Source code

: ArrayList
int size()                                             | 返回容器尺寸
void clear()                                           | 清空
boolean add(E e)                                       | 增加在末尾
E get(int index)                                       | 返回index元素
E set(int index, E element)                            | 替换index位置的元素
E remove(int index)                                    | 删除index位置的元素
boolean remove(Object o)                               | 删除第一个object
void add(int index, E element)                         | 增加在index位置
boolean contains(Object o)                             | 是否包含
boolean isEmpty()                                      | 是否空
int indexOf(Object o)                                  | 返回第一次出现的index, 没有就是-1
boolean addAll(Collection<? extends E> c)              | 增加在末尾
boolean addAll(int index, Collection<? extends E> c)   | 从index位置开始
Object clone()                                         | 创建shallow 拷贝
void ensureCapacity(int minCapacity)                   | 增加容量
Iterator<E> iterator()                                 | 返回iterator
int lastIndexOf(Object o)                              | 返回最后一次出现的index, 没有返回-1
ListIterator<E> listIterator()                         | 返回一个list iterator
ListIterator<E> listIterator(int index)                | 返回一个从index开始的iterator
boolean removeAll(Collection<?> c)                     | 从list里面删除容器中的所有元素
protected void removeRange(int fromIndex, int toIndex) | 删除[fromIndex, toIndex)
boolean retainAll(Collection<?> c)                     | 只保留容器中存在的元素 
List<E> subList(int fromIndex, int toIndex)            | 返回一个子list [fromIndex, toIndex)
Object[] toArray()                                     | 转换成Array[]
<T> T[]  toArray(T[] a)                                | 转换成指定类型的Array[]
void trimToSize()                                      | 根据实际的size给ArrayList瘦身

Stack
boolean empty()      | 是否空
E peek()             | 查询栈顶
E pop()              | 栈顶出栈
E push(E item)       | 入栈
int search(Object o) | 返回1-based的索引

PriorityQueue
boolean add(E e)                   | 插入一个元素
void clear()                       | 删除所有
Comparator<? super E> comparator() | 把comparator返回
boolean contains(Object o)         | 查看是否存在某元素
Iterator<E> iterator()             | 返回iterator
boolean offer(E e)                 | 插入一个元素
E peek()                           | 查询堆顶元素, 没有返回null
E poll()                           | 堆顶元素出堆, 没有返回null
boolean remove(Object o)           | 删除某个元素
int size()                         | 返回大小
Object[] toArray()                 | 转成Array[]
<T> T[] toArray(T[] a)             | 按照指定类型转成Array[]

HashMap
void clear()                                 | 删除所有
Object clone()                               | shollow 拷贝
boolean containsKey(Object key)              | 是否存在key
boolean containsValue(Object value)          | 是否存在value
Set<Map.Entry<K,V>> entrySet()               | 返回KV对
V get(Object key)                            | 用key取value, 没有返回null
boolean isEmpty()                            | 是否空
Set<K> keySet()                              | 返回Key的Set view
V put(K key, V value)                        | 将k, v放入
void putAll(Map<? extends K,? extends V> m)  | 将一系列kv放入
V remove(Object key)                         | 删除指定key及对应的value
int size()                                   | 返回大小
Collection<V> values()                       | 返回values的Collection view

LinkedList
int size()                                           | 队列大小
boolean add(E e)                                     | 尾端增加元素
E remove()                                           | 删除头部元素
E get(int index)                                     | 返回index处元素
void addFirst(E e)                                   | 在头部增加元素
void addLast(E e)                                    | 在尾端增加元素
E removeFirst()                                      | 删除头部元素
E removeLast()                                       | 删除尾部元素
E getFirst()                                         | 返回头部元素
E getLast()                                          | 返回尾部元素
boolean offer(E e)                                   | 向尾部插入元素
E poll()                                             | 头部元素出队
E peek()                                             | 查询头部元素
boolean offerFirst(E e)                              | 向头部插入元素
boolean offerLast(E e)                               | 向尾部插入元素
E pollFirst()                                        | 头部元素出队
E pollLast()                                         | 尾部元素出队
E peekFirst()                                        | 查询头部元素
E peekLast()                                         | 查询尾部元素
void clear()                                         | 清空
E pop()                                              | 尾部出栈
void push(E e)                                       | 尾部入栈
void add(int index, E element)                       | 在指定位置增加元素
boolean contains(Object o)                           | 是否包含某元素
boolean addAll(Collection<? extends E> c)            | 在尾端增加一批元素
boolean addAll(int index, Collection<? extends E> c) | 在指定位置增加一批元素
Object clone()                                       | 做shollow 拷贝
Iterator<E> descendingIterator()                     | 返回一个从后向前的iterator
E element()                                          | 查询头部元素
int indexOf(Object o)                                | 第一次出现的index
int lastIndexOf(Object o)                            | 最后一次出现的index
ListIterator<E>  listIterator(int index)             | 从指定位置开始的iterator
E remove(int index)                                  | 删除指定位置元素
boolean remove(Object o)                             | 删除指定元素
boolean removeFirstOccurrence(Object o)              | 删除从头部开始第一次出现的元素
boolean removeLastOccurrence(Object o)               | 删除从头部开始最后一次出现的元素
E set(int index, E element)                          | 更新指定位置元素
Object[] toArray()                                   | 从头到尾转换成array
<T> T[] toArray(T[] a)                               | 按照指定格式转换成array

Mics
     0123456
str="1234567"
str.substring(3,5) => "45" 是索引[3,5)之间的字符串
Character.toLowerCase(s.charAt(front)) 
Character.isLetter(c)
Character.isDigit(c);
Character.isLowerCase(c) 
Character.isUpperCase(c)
• • • • •
Your answer should be one number: how many lines above contain "extends".

5